Explaining AI Decisions to Your Customers: IBM Toolkit for Algorithm Accountability
IBM has introduced a toolkit of algorithms to enable interpretability and explainability of machine learning models – i.e., algorithms for understanding algorithms (have we mentioned lately that AI is a bit complicated?). In simpler terms, IBM’s AI Explainability 360 is designed to help AI users address customers’ (such as bank or insurance company customers) concerns whether AI has treated them fairly and without bias.
“Understanding how things work is essential to how we navigate the world around us and is essential to fostering trust and confidence in AI systems,” said Aleksandra Mojsilovic, IBM Fellow, IBM Research, in a blog. “Further, AI explainability is increasingly important among business leaders and policy makers,” she said, citing an IBM Institute for Business Value survey finding that 68 percent of business leaders believe customers will demand more explainability from AI in the next three years.
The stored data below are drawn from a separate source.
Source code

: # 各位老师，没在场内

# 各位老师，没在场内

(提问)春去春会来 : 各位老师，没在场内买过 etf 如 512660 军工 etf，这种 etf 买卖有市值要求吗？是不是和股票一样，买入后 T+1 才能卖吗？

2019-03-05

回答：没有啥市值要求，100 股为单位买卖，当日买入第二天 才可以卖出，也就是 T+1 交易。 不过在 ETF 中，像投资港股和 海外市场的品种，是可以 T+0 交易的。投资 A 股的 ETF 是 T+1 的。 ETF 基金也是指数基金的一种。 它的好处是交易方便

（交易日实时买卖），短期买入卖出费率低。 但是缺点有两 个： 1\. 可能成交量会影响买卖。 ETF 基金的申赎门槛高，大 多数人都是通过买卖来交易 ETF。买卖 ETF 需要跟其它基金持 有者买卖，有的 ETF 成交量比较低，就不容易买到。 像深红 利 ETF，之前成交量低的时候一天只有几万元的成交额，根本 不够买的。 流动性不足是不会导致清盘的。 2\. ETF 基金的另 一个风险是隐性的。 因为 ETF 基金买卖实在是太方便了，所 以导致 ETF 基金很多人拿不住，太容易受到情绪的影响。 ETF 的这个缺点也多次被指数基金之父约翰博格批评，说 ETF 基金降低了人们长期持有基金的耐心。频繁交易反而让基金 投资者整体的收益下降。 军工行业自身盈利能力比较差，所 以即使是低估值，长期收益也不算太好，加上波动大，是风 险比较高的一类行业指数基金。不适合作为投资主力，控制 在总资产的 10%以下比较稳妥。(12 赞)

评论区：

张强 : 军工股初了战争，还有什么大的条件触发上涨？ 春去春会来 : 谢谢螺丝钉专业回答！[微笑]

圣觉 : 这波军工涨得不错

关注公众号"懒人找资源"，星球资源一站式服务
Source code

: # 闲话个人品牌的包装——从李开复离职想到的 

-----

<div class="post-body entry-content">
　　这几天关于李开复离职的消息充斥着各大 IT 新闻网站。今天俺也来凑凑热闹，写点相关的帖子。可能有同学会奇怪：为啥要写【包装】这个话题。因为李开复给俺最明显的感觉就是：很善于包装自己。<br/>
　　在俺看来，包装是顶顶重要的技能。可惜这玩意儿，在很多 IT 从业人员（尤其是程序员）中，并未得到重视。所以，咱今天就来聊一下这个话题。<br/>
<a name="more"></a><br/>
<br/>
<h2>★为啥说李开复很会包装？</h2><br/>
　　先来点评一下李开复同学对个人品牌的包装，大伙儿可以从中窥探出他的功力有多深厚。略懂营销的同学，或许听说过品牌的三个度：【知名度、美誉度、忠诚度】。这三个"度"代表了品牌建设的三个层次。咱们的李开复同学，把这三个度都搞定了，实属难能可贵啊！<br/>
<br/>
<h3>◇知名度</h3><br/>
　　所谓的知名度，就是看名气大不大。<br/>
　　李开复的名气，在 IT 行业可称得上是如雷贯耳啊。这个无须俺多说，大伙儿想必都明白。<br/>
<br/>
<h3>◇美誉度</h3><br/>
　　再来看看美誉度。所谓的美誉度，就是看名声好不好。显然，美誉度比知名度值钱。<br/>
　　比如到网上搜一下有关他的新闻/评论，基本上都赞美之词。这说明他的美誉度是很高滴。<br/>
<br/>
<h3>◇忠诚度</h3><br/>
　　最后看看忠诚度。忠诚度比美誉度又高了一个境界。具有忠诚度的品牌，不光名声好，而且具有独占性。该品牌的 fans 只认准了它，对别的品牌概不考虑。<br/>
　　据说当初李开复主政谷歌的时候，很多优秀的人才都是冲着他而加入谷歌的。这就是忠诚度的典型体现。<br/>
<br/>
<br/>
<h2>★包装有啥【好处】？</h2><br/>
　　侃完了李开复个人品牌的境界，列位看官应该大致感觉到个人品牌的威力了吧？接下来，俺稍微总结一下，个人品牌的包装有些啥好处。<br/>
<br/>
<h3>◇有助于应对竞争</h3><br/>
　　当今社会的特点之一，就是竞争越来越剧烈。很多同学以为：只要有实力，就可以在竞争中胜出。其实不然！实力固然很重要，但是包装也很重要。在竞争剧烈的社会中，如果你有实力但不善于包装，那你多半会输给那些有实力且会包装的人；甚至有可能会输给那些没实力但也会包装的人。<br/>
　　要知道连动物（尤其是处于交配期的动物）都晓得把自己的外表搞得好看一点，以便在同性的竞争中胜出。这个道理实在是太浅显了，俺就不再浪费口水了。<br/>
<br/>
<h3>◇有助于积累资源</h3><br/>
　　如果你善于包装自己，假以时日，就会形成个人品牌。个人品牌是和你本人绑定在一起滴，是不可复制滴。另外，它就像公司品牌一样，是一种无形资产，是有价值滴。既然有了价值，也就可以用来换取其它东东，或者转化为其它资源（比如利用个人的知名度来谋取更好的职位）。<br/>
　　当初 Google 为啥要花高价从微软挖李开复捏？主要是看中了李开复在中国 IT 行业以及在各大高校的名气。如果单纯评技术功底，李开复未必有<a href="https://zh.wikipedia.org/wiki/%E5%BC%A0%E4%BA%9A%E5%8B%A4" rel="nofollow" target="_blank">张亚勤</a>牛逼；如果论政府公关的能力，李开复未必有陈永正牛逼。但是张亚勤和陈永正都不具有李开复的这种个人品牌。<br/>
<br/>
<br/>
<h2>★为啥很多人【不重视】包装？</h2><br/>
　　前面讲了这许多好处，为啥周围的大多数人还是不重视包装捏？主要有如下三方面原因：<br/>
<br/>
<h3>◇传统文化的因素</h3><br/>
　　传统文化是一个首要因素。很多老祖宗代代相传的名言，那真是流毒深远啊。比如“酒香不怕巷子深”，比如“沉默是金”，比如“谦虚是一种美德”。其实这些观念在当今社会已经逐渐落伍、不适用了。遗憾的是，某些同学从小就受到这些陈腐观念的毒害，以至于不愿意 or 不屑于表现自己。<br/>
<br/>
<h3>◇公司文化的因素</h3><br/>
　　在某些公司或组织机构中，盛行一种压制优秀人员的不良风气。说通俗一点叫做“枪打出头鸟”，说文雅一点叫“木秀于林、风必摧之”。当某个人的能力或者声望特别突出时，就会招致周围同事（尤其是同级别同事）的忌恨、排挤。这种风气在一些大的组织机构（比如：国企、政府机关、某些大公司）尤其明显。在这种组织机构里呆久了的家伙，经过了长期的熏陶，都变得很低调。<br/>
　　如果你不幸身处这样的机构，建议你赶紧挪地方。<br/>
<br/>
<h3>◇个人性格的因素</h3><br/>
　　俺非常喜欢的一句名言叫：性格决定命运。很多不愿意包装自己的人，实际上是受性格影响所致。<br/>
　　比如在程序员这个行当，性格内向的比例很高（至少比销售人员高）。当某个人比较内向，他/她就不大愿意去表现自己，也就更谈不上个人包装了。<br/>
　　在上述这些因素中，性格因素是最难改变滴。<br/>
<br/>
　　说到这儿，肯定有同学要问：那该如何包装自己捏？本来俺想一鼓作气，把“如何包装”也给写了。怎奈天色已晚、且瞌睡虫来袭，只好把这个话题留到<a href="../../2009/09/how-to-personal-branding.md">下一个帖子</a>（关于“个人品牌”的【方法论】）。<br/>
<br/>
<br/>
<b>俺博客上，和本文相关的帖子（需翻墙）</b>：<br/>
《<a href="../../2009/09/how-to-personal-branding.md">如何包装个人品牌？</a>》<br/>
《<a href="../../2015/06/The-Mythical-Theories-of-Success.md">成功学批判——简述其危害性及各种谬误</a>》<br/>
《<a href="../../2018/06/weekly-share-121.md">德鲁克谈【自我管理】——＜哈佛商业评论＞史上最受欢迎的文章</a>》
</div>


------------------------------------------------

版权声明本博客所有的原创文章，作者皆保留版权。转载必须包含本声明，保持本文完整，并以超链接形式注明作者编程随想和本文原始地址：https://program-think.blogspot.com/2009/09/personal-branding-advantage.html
One means of addressing AI trust from an internal perspective (i.e., overcoming managers’ reluctance to rely on AI recommendations) is by integrating AI specialists and data scientists into the larger IT and business culture of the organization (see “How to Overcome the AI Trust Gap: A Strategy for Business Leaders”).
IBM’s AI Explainability 360, on the other hand, is focused on explaining AI-based decisions to customers, and the key, Mojsilovic said, is variety. Just as a good teacher, knowing that we all learn differently, expresses a concept in several ways, the key to fostering understanding AI is to explain its decisions in many ways as well, Mojsilovic said.
“To provide explanations in our daily lives, we rely on a rich and expressive vocabulary: we use examples and counterexamples, create rules and prototypes, and highlight important characteristics that are present and absent,” she said. “When interacting with algorithmic decisions, users will expect and demand the same level of expressiveness from AI. A doctor diagnosing a patient may benefit from seeing cases that are very similar or very different. An applicant whose loan was denied will want to understand the main reasons for the rejection and what she can do to reverse the decision. A regulator, on the other hand, will not probe into only one data point and decision, she will want to understand the behavior of the system as a whole to ensure that it complies with regulations. A developer may want to understand where the model is more or less confident as a means of improving its performance. As a result, when it comes to explaining decisions made by algorithms, there is no single approach that works best…. The appropriate choice depends on the persona of the consumer and the requirements of the machine learning pipeline.”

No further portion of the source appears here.